Copy the data precisely, character for character, and leave out every picture.

------ Given information ------

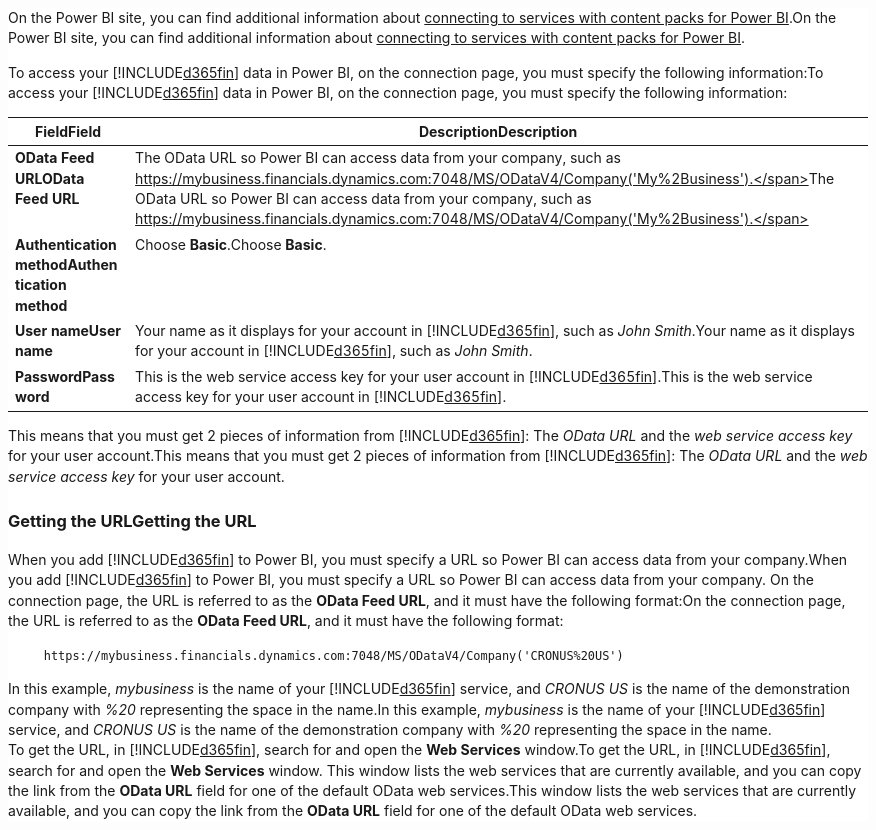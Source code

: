 <span data-ttu-id="ba6cc-133">On the Power BI site, you can find additional information about [connecting to services with content packs for Power BI](http://go.microsoft.com/fwlink/?LinkID=760850).</span><span class="sxs-lookup"><span data-stu-id="ba6cc-133">On the Power BI site, you can find additional information about [connecting to services with content packs for Power BI](http://go.microsoft.com/fwlink/?LinkID=760850).</span></span>  

<span data-ttu-id="ba6cc-134">To access your [!INCLUDE[d365fin](includes/d365fin_md.md)] data in Power BI, on the connection page, you must specify the following information:</span><span class="sxs-lookup"><span data-stu-id="ba6cc-134">To access your [!INCLUDE[d365fin](includes/d365fin_md.md)] data in Power BI, on the connection page, you must specify the following information:</span></span>

| <span data-ttu-id="ba6cc-135">Field</span><span class="sxs-lookup"><span data-stu-id="ba6cc-135">Field</span></span> | <span data-ttu-id="ba6cc-136">Description</span><span class="sxs-lookup"><span data-stu-id="ba6cc-136">Description</span></span> |
| --- | --- |
| <span data-ttu-id="ba6cc-137">**OData Feed URL**</span><span class="sxs-lookup"><span data-stu-id="ba6cc-137">**OData Feed URL**</span></span> |<span data-ttu-id="ba6cc-138">The OData URL so Power BI can access data from your company, such as https://mybusiness.financials.dynamics.com:7048/MS/ODataV4/Company('My%2Business').</span><span class="sxs-lookup"><span data-stu-id="ba6cc-138">The OData URL so Power BI can access data from your company, such as https://mybusiness.financials.dynamics.com:7048/MS/ODataV4/Company('My%2Business').</span></span> |
| <span data-ttu-id="ba6cc-139">**Authentication method**</span><span class="sxs-lookup"><span data-stu-id="ba6cc-139">**Authentication method**</span></span> |<span data-ttu-id="ba6cc-140">Choose **Basic**.</span><span class="sxs-lookup"><span data-stu-id="ba6cc-140">Choose **Basic**.</span></span> |
| <span data-ttu-id="ba6cc-141">**User name**</span><span class="sxs-lookup"><span data-stu-id="ba6cc-141">**User name**</span></span> |<span data-ttu-id="ba6cc-142">Your name as it displays for your account in [!INCLUDE[d365fin](includes/d365fin_md.md)], such as *John Smith*.</span><span class="sxs-lookup"><span data-stu-id="ba6cc-142">Your name as it displays for your account in [!INCLUDE[d365fin](includes/d365fin_md.md)], such as *John Smith*.</span></span> |
| <span data-ttu-id="ba6cc-143">**Password**</span><span class="sxs-lookup"><span data-stu-id="ba6cc-143">**Password**</span></span> |<span data-ttu-id="ba6cc-144">This is the web service access key for your user account in [!INCLUDE[d365fin](includes/d365fin_md.md)].</span><span class="sxs-lookup"><span data-stu-id="ba6cc-144">This is the web service access key for your user account in [!INCLUDE[d365fin](includes/d365fin_md.md)].</span></span> |

<span data-ttu-id="ba6cc-145">This means that you must get 2 pieces of information from [!INCLUDE[d365fin](includes/d365fin_md.md)]: The *OData URL* and the *web service access key* for your user account.</span><span class="sxs-lookup"><span data-stu-id="ba6cc-145">This means that you must get 2 pieces of information from [!INCLUDE[d365fin](includes/d365fin_md.md)]: The *OData URL* and the *web service access key* for your user account.</span></span>  

### <a name="getting-the-url"></a><span data-ttu-id="ba6cc-146">Getting the URL</span><span class="sxs-lookup"><span data-stu-id="ba6cc-146">Getting the URL</span></span>
<span data-ttu-id="ba6cc-147">When you add [!INCLUDE[d365fin](includes/d365fin_md.md)] to Power BI, you must specify a URL so Power BI can access data from your company.</span><span class="sxs-lookup"><span data-stu-id="ba6cc-147">When you add [!INCLUDE[d365fin](includes/d365fin_md.md)] to Power BI, you must specify a URL so Power BI can access data from your company.</span></span> <span data-ttu-id="ba6cc-148">On the connection page, the URL is referred to as the **OData Feed URL**, and it must have the following format:</span><span class="sxs-lookup"><span data-stu-id="ba6cc-148">On the connection page, the URL is referred to as the **OData Feed URL**, and it must have the following format:</span></span>

         https://mybusiness.financials.dynamics.com:7048/MS/ODataV4/Company('CRONUS%20US')  
<span data-ttu-id="ba6cc-149">In this example, *mybusiness* is the name of your [!INCLUDE[d365fin](includes/d365fin_md.md)] service, and *CRONUS US* is the name of the demonstration company with *%20* representing the space in the name.</span><span class="sxs-lookup"><span data-stu-id="ba6cc-149">In this example, *mybusiness* is the name of your [!INCLUDE[d365fin](includes/d365fin_md.md)] service, and *CRONUS US* is the name of the demonstration company with *%20* representing the space in the name.</span></span>   
<span data-ttu-id="ba6cc-150">To get the URL, in [!INCLUDE[d365fin](includes/d365fin_md.md)], search for and open the **Web Services** window.</span><span class="sxs-lookup"><span data-stu-id="ba6cc-150">To get the URL, in [!INCLUDE[d365fin](includes/d365fin_md.md)], search for and open the **Web Services** window.</span></span> <span data-ttu-id="ba6cc-151">This window lists the web services that are currently available, and you can copy the link from the **OData URL** field for one of the default OData web services.</span><span class="sxs-lookup"><span data-stu-id="ba6cc-151">This window lists the web services that are currently available, and you can copy the link from the **OData URL** field for one of the default OData web services.</span></span>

------

* _Output for this exercise_:
Source code

: <span data-ttu-id="ba6cc-133">On the Power BI site, you can find additional information about [connecting to services with content packs for Power BI](http://go.microsoft.com/fwlink/?LinkID=760850).</span><span class="sxs-lookup"><span data-stu-id="ba6cc-133">On the Power BI site, you can find additional information about [connecting to services with content packs for Power BI](http://go.microsoft.com/fwlink/?LinkID=760850).</span></span>  

<span data-ttu-id="ba6cc-134">To access your [!INCLUDE[d365fin](includes/d365fin_md.md)] data in Power BI, on the connection page, you must specify the following information:</span><span class="sxs-lookup"><span data-stu-id="ba6cc-134">To access your [!INCLUDE[d365fin](includes/d365fin_md.md)] data in Power BI, on the connection page, you must specify the following information:</span></span>

| <span data-ttu-id="ba6cc-135">Field</span><span class="sxs-lookup"><span data-stu-id="ba6cc-135">Field</span></span> | <span data-ttu-id="ba6cc-136">Description</span><span class="sxs-lookup"><span data-stu-id="ba6cc-136">Description</span></span> |
| --- | --- |
| <span data-ttu-id="ba6cc-137">**OData Feed URL**</span><span class="sxs-lookup"><span data-stu-id="ba6cc-137">**OData Feed URL**</span></span> |<span data-ttu-id="ba6cc-138">The OData URL so Power BI can access data from your company, such as https://mybusiness.financials.dynamics.com:7048/MS/ODataV4/Company('My%2Business').</span><span class="sxs-lookup"><span data-stu-id="ba6cc-138">The OData URL so Power BI can access data from your company, such as https://mybusiness.financials.dynamics.com:7048/MS/ODataV4/Company('My%2Business').</span></span> |
| <span data-ttu-id="ba6cc-139">**Authentication method**</span><span class="sxs-lookup"><span data-stu-id="ba6cc-139">**Authentication method**</span></span> |<span data-ttu-id="ba6cc-140">Choose **Basic**.</span><span class="sxs-lookup"><span data-stu-id="ba6cc-140">Choose **Basic**.</span></span> |
| <span data-ttu-id="ba6cc-141">**User name**</span><span class="sxs-lookup"><span data-stu-id="ba6cc-141">**User name**</span></span> |<span data-ttu-id="ba6cc-142">Your name as it displays for your account in [!INCLUDE[d365fin](includes/d365fin_md.md)], such as *John Smith*.</span><span class="sxs-lookup"><span data-stu-id="ba6cc-142">Your name as it displays for your account in [!INCLUDE[d365fin](includes/d365fin_md.md)], such as *John Smith*.</span></span> |
| <span data-ttu-id="ba6cc-143">**Password**</span><span class="sxs-lookup"><span data-stu-id="ba6cc-143">**Password**</span></span> |<span data-ttu-id="ba6cc-144">This is the web service access key for your user account in [!INCLUDE[d365fin](includes/d365fin_md.md)].</span><span class="sxs-lookup"><span data-stu-id="ba6cc-144">This is the web service access key for your user account in [!INCLUDE[d365fin](includes/d365fin_md.md)].</span></span> |

<span data-ttu-id="ba6cc-145">This means that you must get 2 pieces of information from [!INCLUDE[d365fin](includes/d365fin_md.md)]: The *OData URL* and the *web service access key* for your user account.</span><span class="sxs-lookup"><span data-stu-id="ba6cc-145">This means that you must get 2 pieces of information from [!INCLUDE[d365fin](includes/d365fin_md.md)]: The *OData URL* and the *web service access key* for your user account.</span></span>  

### <a name="getting-the-url"></a><span data-ttu-id="ba6cc-146">Getting the URL</span><span class="sxs-lookup"><span data-stu-id="ba6cc-146">Getting the URL</span></span>
<span data-ttu-id="ba6cc-147">When you add [!INCLUDE[d365fin](includes/d365fin_md.md)] to Power BI, you must specify a URL so Power BI can access data from your company.</span><span class="sxs-lookup"><span data-stu-id="ba6cc-147">When you add [!INCLUDE[d365fin](includes/d365fin_md.md)] to Power BI, you must specify a URL so Power BI can access data from your company.</span></span> <span data-ttu-id="ba6cc-148">On the connection page, the URL is referred to as the **OData Feed URL**, and it must have the following format:</span><span class="sxs-lookup"><span data-stu-id="ba6cc-148">On the connection page, the URL is referred to as the **OData Feed URL**, and it must have the following format:</span></span>

         https://mybusiness.financials.dynamics.com:7048/MS/ODataV4/Company('CRONUS%20US')  
<span data-ttu-id="ba6cc-149">In this example, *mybusiness* is the name of your [!INCLUDE[d365fin](includes/d365fin_md.md)] service, and *CRONUS US* is the name of the demonstration company with *%20* representing the space in the name.</span><span class="sxs-lookup"><span data-stu-id="ba6cc-149">In this example, *mybusiness* is the name of your [!INCLUDE[d365fin](includes/d365fin_md.md)] service, and *CRONUS US* is the name of the demonstration company with *%20* representing the space in the name.</span></span>   
<span data-ttu-id="ba6cc-150">To get the URL, in [!INCLUDE[d365fin](includes/d365fin_md.md)], search for and open the **Web Services** window.</span><span class="sxs-lookup"><span data-stu-id="ba6cc-150">To get the URL, in [!INCLUDE[d365fin](includes/d365fin_md.md)], search for and open the **Web Services** window.</span></span> <span data-ttu-id="ba6cc-151">This window lists the web services that are currently available, and you can copy the link from the **OData URL** field for one of the default OData web services.</span><span class="sxs-lookup"><span data-stu-id="ba6cc-151">This window lists the web services that are currently available, and you can copy the link from the **OData URL** field for one of the default OData web services.</span></span>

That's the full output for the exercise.